EXERCISE PROMPT: What you return must be the lines of the data that hold the word "getMultiLevelExtname".

DATA PROVIDED:
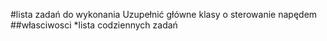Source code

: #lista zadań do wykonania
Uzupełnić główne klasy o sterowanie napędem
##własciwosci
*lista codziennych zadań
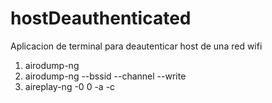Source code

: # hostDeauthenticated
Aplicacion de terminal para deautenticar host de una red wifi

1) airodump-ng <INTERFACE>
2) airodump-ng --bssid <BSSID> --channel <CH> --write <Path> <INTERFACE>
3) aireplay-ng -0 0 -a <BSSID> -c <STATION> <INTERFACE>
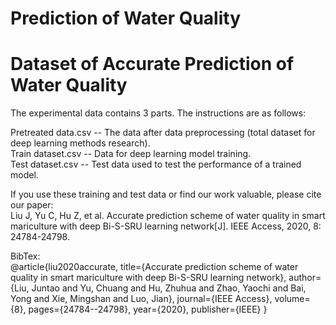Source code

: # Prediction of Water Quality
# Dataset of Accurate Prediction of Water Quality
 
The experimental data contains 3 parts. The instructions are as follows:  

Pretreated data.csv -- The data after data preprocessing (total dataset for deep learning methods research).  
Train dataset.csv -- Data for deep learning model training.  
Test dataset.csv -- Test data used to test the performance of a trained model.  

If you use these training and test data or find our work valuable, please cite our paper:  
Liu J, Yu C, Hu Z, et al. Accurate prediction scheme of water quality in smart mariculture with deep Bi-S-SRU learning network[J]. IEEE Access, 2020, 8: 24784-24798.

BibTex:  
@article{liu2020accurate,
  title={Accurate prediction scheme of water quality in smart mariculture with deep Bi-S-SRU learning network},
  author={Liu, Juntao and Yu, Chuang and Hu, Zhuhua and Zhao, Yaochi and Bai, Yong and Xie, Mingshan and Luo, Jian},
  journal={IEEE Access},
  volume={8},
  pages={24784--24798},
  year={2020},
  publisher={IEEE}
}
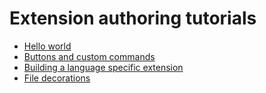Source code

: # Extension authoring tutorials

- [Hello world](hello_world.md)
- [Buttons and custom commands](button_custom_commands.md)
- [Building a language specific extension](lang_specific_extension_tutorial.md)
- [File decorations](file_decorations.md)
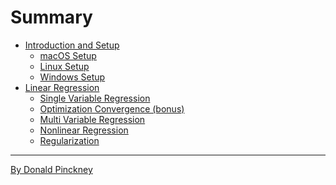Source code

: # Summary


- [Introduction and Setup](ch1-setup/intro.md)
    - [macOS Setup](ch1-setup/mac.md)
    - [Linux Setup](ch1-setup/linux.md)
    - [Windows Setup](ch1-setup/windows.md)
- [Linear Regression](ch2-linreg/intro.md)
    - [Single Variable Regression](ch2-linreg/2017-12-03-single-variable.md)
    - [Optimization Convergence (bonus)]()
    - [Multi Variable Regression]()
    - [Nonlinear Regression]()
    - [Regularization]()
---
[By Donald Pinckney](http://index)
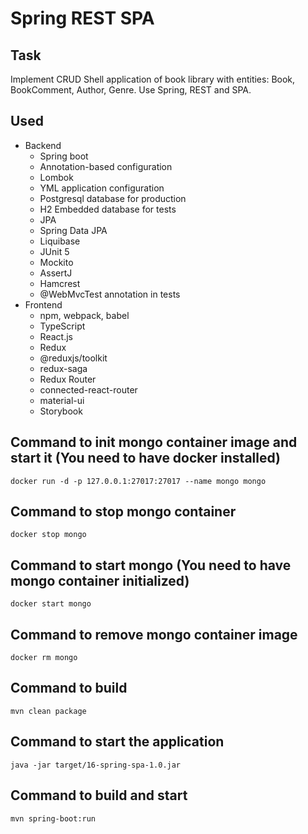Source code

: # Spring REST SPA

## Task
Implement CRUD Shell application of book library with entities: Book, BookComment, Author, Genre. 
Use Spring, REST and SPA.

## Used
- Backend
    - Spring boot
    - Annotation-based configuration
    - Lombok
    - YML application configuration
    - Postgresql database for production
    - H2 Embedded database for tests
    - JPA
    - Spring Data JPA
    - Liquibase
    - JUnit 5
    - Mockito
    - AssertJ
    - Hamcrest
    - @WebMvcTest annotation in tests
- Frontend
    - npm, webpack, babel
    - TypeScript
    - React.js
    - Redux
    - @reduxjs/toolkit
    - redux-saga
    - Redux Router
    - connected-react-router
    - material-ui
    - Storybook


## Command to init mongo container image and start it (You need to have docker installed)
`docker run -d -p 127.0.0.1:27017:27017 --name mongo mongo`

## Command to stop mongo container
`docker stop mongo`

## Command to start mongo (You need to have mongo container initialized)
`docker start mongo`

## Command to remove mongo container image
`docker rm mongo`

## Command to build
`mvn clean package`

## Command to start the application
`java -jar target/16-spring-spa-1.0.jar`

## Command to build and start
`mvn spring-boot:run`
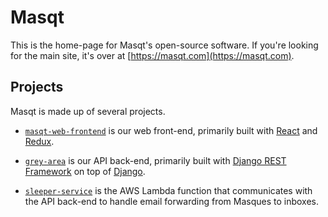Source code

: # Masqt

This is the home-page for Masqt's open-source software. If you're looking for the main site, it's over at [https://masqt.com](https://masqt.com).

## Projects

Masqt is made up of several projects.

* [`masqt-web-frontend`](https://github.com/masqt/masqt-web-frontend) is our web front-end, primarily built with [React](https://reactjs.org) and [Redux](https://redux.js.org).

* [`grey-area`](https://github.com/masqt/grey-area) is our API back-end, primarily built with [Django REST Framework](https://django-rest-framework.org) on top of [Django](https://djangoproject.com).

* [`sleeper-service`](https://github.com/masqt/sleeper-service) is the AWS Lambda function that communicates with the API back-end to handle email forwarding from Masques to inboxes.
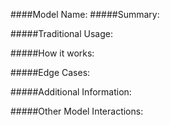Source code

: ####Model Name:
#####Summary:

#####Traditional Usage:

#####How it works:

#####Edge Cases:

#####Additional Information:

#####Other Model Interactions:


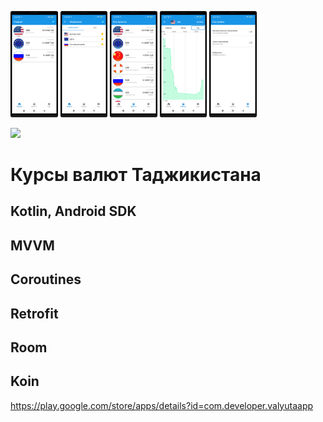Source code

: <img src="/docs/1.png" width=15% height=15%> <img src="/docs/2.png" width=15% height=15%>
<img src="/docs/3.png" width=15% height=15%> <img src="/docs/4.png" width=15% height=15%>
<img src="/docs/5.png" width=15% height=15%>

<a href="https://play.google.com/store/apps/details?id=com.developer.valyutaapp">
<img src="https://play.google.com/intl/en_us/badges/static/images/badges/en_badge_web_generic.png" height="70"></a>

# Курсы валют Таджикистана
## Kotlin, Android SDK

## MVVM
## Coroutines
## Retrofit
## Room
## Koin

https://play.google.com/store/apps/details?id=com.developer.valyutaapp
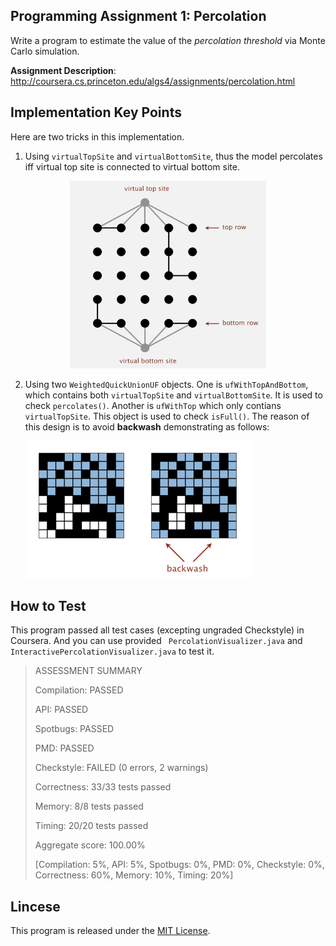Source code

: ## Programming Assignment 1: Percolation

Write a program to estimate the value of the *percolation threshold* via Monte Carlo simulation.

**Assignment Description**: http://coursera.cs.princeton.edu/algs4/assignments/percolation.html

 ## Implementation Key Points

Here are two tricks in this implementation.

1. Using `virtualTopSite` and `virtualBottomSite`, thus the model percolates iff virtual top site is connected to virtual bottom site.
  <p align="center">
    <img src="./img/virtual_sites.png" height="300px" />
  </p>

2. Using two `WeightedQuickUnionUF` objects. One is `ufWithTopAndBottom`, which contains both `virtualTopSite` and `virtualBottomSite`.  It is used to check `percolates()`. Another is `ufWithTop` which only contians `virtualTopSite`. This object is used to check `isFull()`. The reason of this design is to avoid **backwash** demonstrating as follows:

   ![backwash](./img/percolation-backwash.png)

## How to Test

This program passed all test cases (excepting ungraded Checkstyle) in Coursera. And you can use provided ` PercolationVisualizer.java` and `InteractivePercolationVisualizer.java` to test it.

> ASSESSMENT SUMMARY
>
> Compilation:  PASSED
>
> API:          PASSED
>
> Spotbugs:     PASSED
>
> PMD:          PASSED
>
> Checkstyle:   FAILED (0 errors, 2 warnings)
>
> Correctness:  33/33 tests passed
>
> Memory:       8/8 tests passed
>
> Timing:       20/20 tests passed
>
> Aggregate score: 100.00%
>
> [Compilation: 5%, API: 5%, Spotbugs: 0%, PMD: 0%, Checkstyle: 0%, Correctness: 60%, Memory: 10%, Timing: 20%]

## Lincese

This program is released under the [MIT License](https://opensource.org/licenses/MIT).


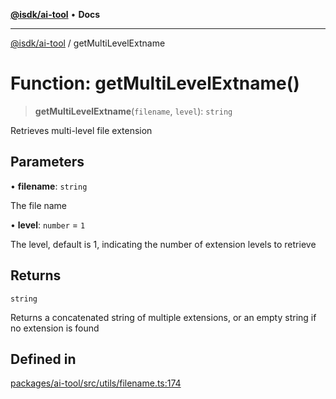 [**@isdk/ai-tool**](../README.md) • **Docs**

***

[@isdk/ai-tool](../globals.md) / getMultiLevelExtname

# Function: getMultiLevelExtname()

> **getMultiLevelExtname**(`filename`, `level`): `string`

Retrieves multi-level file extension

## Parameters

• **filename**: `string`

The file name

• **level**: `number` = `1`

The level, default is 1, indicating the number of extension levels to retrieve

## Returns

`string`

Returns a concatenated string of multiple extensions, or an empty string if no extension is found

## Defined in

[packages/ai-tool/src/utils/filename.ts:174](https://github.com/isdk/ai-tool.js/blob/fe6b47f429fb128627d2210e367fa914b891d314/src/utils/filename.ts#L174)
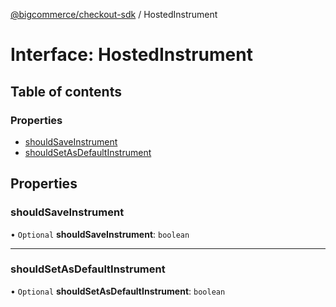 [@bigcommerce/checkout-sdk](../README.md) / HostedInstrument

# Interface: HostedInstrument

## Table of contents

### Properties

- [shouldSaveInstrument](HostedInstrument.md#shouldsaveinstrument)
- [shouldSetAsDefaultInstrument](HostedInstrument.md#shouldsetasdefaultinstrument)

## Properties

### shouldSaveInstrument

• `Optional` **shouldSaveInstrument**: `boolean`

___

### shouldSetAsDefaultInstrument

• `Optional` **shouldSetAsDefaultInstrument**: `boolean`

ANSWER SECTION:
[@isdk/ai-tool](../globals.md) / getMultiLevelExtname
# Function: getMultiLevelExtname()
> **getMultiLevelExtname**(`filename`, `level`): `string`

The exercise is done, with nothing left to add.